# Constructing large ears?



## Zarcasm (Jul 7, 2010)

I've never made anything before and I'm not really into fursuits, sooo... 
Anyone know about making large ears? I want to make some basically like the ones from this drawing I did: http://fc06.deviantart.net/fs70/f/2010/087/f/4/Catastrophe_and_the_Cure_by_ZeeHorse.jpg
The inside, as you can see, is rubbery with little ridges. Any sort of smooth material (doesn't have to feel rubbery, but the appearance of it would be a nice plus) would work. The base/outside of the ears should also be smooth (at best, very thin fur). 
Obviously they'd need to be lightweight despite their size, and they're going to have to somehow be able to be attached to or over a gasmask without flopping around too much. 

So what would be best to make them sturdy and the proper shape without being ridiculously heavy.

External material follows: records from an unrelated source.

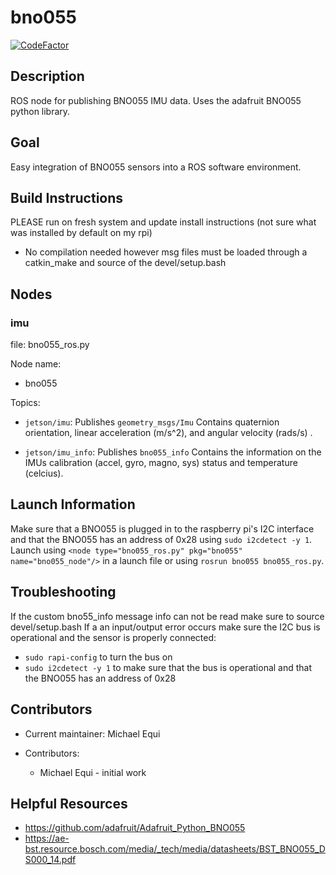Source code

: # bno055

[![CodeFactor](https://www.codefactor.io/repository/github/bytesrobotics/bno055/badge)](https://www.codefactor.io/repository/github/bytesrobotics/bno055)

## Description

ROS node for publishing BNO055 IMU data. Uses the adafruit BNO055 python library.

## Goal

Easy integration of BNO055 sensors into a ROS software environment.

## Build Instructions

PLEASE run on fresh system and update install instructions (not sure what was installed by default on my rpi)

* No compilation needed however msg files must be loaded through a catkin_make and source of the devel/setup.bash


## Nodes

### imu

file: bno055_ros.py

Node name:
* bno055

Topics:

* `jetson/imu`:
  Publishes `geometry_msgs/Imu` Contains quaternion orientation, linear acceleration (m/s^2), and angular velocity (rads/s) .

* `jetson/imu_info`:
  Publishes `bno055_info` Contains the information on the IMUs calibration (accel, gyro, magno, sys) status and temperature (celcius).

## Launch Information

Make sure that a BNO055 is plugged in to the raspberry pi's I2C interface and that the BNO055 has an address of 0x28 using `sudo i2cdetect -y 1`. Launch using `<node type="bno055_ros.py" pkg="bno055" name="bno055_node"/>` in a launch file or using `rosrun bno055 bno055_ros.py`.


## Troubleshooting

If the custom bno55_info message info can not be read make sure to source devel/setup.bash
If a an input/output error occurs make sure the I2C bus is operational and the sensor is properly connected:
* `sudo rapi-config` to turn the bus on
* `sudo i2cdetect -y 1` to make sure that the bus is operational and that the BNO055 has an address of 0x28

## Contributors

* Current maintainer: Michael Equi

* Contributors:
  * Michael Equi - initial work

## Helpful Resources

* https://github.com/adafruit/Adafruit_Python_BNO055
* https://ae-bst.resource.bosch.com/media/_tech/media/datasheets/BST_BNO055_DS000_14.pdf
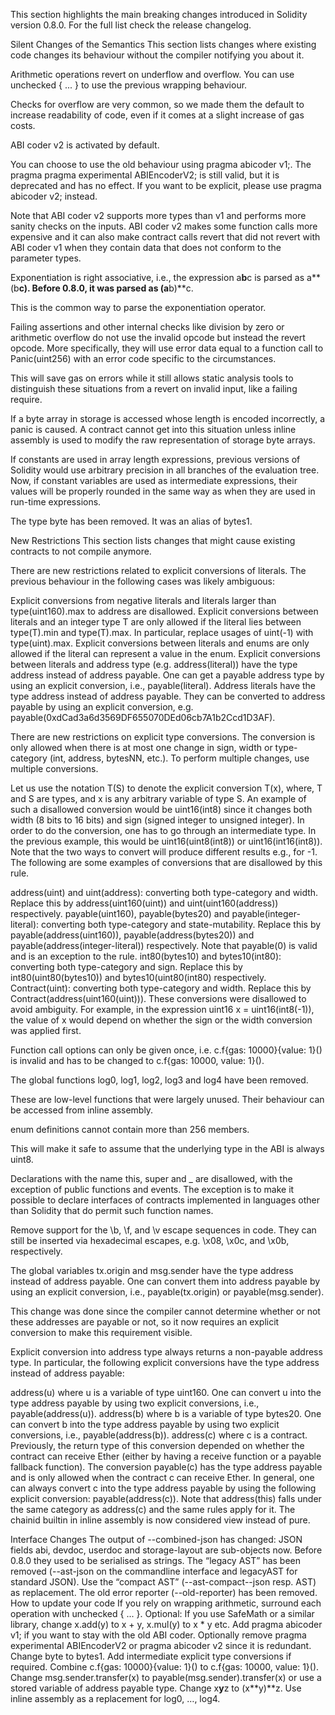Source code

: This section highlights the main breaking changes introduced in Solidity version 0.8.0. For the full list check the release changelog.

Silent Changes of the Semantics
This section lists changes where existing code changes its behaviour without the compiler notifying you about it.

Arithmetic operations revert on underflow and overflow. You can use unchecked { ... } to use the previous wrapping behaviour.

Checks for overflow are very common, so we made them the default to increase readability of code, even if it comes at a slight increase of gas costs.

ABI coder v2 is activated by default.

You can choose to use the old behaviour using pragma abicoder v1;. The pragma pragma experimental ABIEncoderV2; is still valid, but it is deprecated and has no effect. If you want to be explicit, please use pragma abicoder v2; instead.

Note that ABI coder v2 supports more types than v1 and performs more sanity checks on the inputs. ABI coder v2 makes some function calls more expensive and it can also make contract calls revert that did not revert with ABI coder v1 when they contain data that does not conform to the parameter types.

Exponentiation is right associative, i.e., the expression a**b**c is parsed as a**(b**c). Before 0.8.0, it was parsed as (a**b)**c.

This is the common way to parse the exponentiation operator.

Failing assertions and other internal checks like division by zero or arithmetic overflow do not use the invalid opcode but instead the revert opcode. More specifically, they will use error data equal to a function call to Panic(uint256) with an error code specific to the circumstances.

This will save gas on errors while it still allows static analysis tools to distinguish these situations from a revert on invalid input, like a failing require.

If a byte array in storage is accessed whose length is encoded incorrectly, a panic is caused. A contract cannot get into this situation unless inline assembly is used to modify the raw representation of storage byte arrays.

If constants are used in array length expressions, previous versions of Solidity would use arbitrary precision in all branches of the evaluation tree. Now, if constant variables are used as intermediate expressions, their values will be properly rounded in the same way as when they are used in run-time expressions.

The type byte has been removed. It was an alias of bytes1.

New Restrictions
This section lists changes that might cause existing contracts to not compile anymore.

There are new restrictions related to explicit conversions of literals. The previous behaviour in the following cases was likely ambiguous:

Explicit conversions from negative literals and literals larger than type(uint160).max to address are disallowed.
Explicit conversions between literals and an integer type T are only allowed if the literal lies between type(T).min and type(T).max. In particular, replace usages of uint(-1) with type(uint).max.
Explicit conversions between literals and enums are only allowed if the literal can represent a value in the enum.
Explicit conversions between literals and address type (e.g. address(literal)) have the type address instead of address payable. One can get a payable address type by using an explicit conversion, i.e., payable(literal).
Address literals have the type address instead of address payable. They can be converted to address payable by using an explicit conversion, e.g. payable(0xdCad3a6d3569DF655070DEd06cb7A1b2Ccd1D3AF).

There are new restrictions on explicit type conversions. The conversion is only allowed when there is at most one change in sign, width or type-category (int, address, bytesNN, etc.). To perform multiple changes, use multiple conversions.

Let us use the notation T(S) to denote the explicit conversion T(x), where, T and S are types, and x is any arbitrary variable of type S. An example of such a disallowed conversion would be uint16(int8) since it changes both width (8 bits to 16 bits) and sign (signed integer to unsigned integer). In order to do the conversion, one has to go through an intermediate type. In the previous example, this would be uint16(uint8(int8)) or uint16(int16(int8)). Note that the two ways to convert will produce different results e.g., for -1. The following are some examples of conversions that are disallowed by this rule.

address(uint) and uint(address): converting both type-category and width. Replace this by address(uint160(uint)) and uint(uint160(address)) respectively.
payable(uint160), payable(bytes20) and payable(integer-literal): converting both type-category and state-mutability. Replace this by payable(address(uint160)), payable(address(bytes20)) and payable(address(integer-literal)) respectively. Note that payable(0) is valid and is an exception to the rule.
int80(bytes10) and bytes10(int80): converting both type-category and sign. Replace this by int80(uint80(bytes10)) and bytes10(uint80(int80) respectively.
Contract(uint): converting both type-category and width. Replace this by Contract(address(uint160(uint))).
These conversions were disallowed to avoid ambiguity. For example, in the expression uint16 x = uint16(int8(-1)), the value of x would depend on whether the sign or the width conversion was applied first.

Function call options can only be given once, i.e. c.f{gas: 10000}{value: 1}() is invalid and has to be changed to c.f{gas: 10000, value: 1}().

The global functions log0, log1, log2, log3 and log4 have been removed.

These are low-level functions that were largely unused. Their behaviour can be accessed from inline assembly.

enum definitions cannot contain more than 256 members.

This will make it safe to assume that the underlying type in the ABI is always uint8.

Declarations with the name this, super and _ are disallowed, with the exception of public functions and events. The exception is to make it possible to declare interfaces of contracts implemented in languages other than Solidity that do permit such function names.

Remove support for the \b, \f, and \v escape sequences in code. They can still be inserted via hexadecimal escapes, e.g. \x08, \x0c, and \x0b, respectively.

The global variables tx.origin and msg.sender have the type address instead of address payable. One can convert them into address payable by using an explicit conversion, i.e., payable(tx.origin) or payable(msg.sender).

This change was done since the compiler cannot determine whether or not these addresses are payable or not, so it now requires an explicit conversion to make this requirement visible.

Explicit conversion into address type always returns a non-payable address type. In particular, the following explicit conversions have the type address instead of address payable:

address(u) where u is a variable of type uint160. One can convert u into the type address payable by using two explicit conversions, i.e., payable(address(u)).
address(b) where b is a variable of type bytes20. One can convert b into the type address payable by using two explicit conversions, i.e., payable(address(b)).
address(c) where c is a contract. Previously, the return type of this conversion depended on whether the contract can receive Ether (either by having a receive function or a payable fallback function). The conversion payable(c) has the type address payable and is only allowed when the contract c can receive Ether. In general, one can always convert c into the type address payable by using the following explicit conversion: payable(address(c)). Note that address(this) falls under the same category as address(c) and the same rules apply for it.
The chainid builtin in inline assembly is now considered view instead of pure.

Interface Changes
The output of --combined-json has changed: JSON fields abi, devdoc, userdoc and storage-layout are sub-objects now. Before 0.8.0 they used to be serialised as strings.
The “legacy AST” has been removed (--ast-json on the commandline interface and legacyAST for standard JSON). Use the “compact AST” (--ast-compact--json resp. AST) as replacement.
The old error reporter (--old-reporter) has been removed.
How to update your code
If you rely on wrapping arithmetic, surround each operation with unchecked { ... }.
Optional: If you use SafeMath or a similar library, change x.add(y) to x + y, x.mul(y) to x * y etc.
Add pragma abicoder v1; if you want to stay with the old ABI coder.
Optionally remove pragma experimental ABIEncoderV2 or pragma abicoder v2 since it is redundant.
Change byte to bytes1.
Add intermediate explicit type conversions if required.
Combine c.f{gas: 10000}{value: 1}() to c.f{gas: 10000, value: 1}().
Change msg.sender.transfer(x) to payable(msg.sender).transfer(x) or use a stored variable of address payable type.
Change x**y**z to (x**y)**z.
Use inline assembly as a replacement for log0, …, log4.
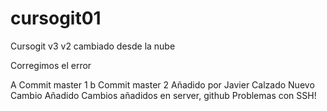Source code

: # cursogit01
Cursogit
v3
v2 cambiado desde la nube

Corregimos el error

A 
Commit master 1 b
Commit master 2
Añadido por Javier Calzado
Nuevo Cambio Añadido
Cambios añadidos en server, github
Problemas con SSH!
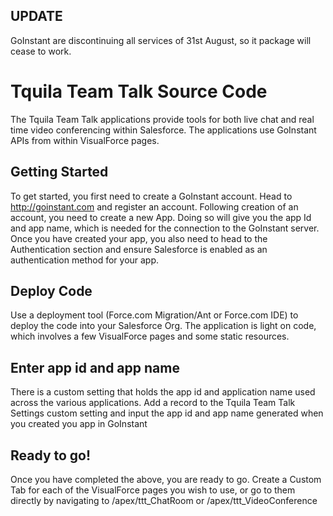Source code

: ## UPDATE

GoInstant are discontinuing all services of 31st August, so it package will cease to work.

# Tquila Team Talk Source Code

The Tquila Team Talk applications provide tools for both live chat and real time video conferencing within Salesforce. The applications use GoInstant APIs from within VisualForce pages.

## Getting Started

To get started, you first need to create a GoInstant account. Head to http://goinstant.com and register an account. Following creation of an account, you need to create a new App. Doing so will give you the app Id and app name, which is needed for the connection to the GoInstant server. Once you have created your app, you also need to head to the Authentication section and ensure Salesforce is enabled as an authentication method for your app.

## Deploy Code

Use a deployment tool (Force.com Migration/Ant or Force.com IDE) to deploy the code into your Salesforce Org. The application is light on code, which involves a few VisualForce pages and some static resources.

## Enter app id and app name

There is a custom setting that holds the app id and application name used across the various applications. Add a record to the Tquila Team Talk Settings custom setting and input the app id and app name generated when you created you app in GoInstant

## Ready to go!

Once you have completed the above, you are ready to go. Create a Custom Tab for each of the VisualForce pages you wish to use, or go to them directly by navigating to /apex/ttt_ChatRoom or /apex/ttt_VideoConference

Foam? Felt? Wire? 
How would you go about making the inner ear appear rubbery and have those little ridges (I'd prefer to have actual ridges, not just paint). 
What would be the best way to attach them to the gasmask? I'd prefer not to completely ruin my gasmask (having them somehow be removable would be awesome) if I don't have to. 

Also, this is far more minor, but I'll probably have a very thin/stringy tail to go with it. I'd like it to also be sort of rubbery in appearance (kind of like a rat's or something). What would be the best material for this?


----------



## Glitch (Jul 9, 2010)

For the base of the ears, you could use foam.  It's super lightweight and not too floppy..
The insides could be vinyl, and the outside could be a minky-type fur.
To attach, a thin band of some sort will work. 

I could make you some, possibly, if you aren't the crafty type.  And they wouldn't damage your gasmask.

Also, welcome to FAF.


----------



## RoseHexwit (Jul 9, 2010)

I'd suggest foam, too. For extra support you could maybe stab the foam with a wire skeleton.


----------



## Lobar (Jul 10, 2010)

I'm not really experienced at this sort of thing, but I say craft foam too.


----------



## Glitch (Jul 10, 2010)

Lobar said:


> I'm not really experienced at this sort of thing, but I say craft foam too.


 
Not craft foam, upholstery foam.


----------



## Trpdwarf (Jul 10, 2010)

I will echo some of the sentiments of the people in this thread. You are going to want to use something like upholstery foam to create the form. Then you are going to want to use something like fun foam for the frontal visible part of the inner ear.

You might think of looking into using something like a soft suede, or a suede look a like for the covering of the ear. It'll give you that smooth effect you are looking for.


----------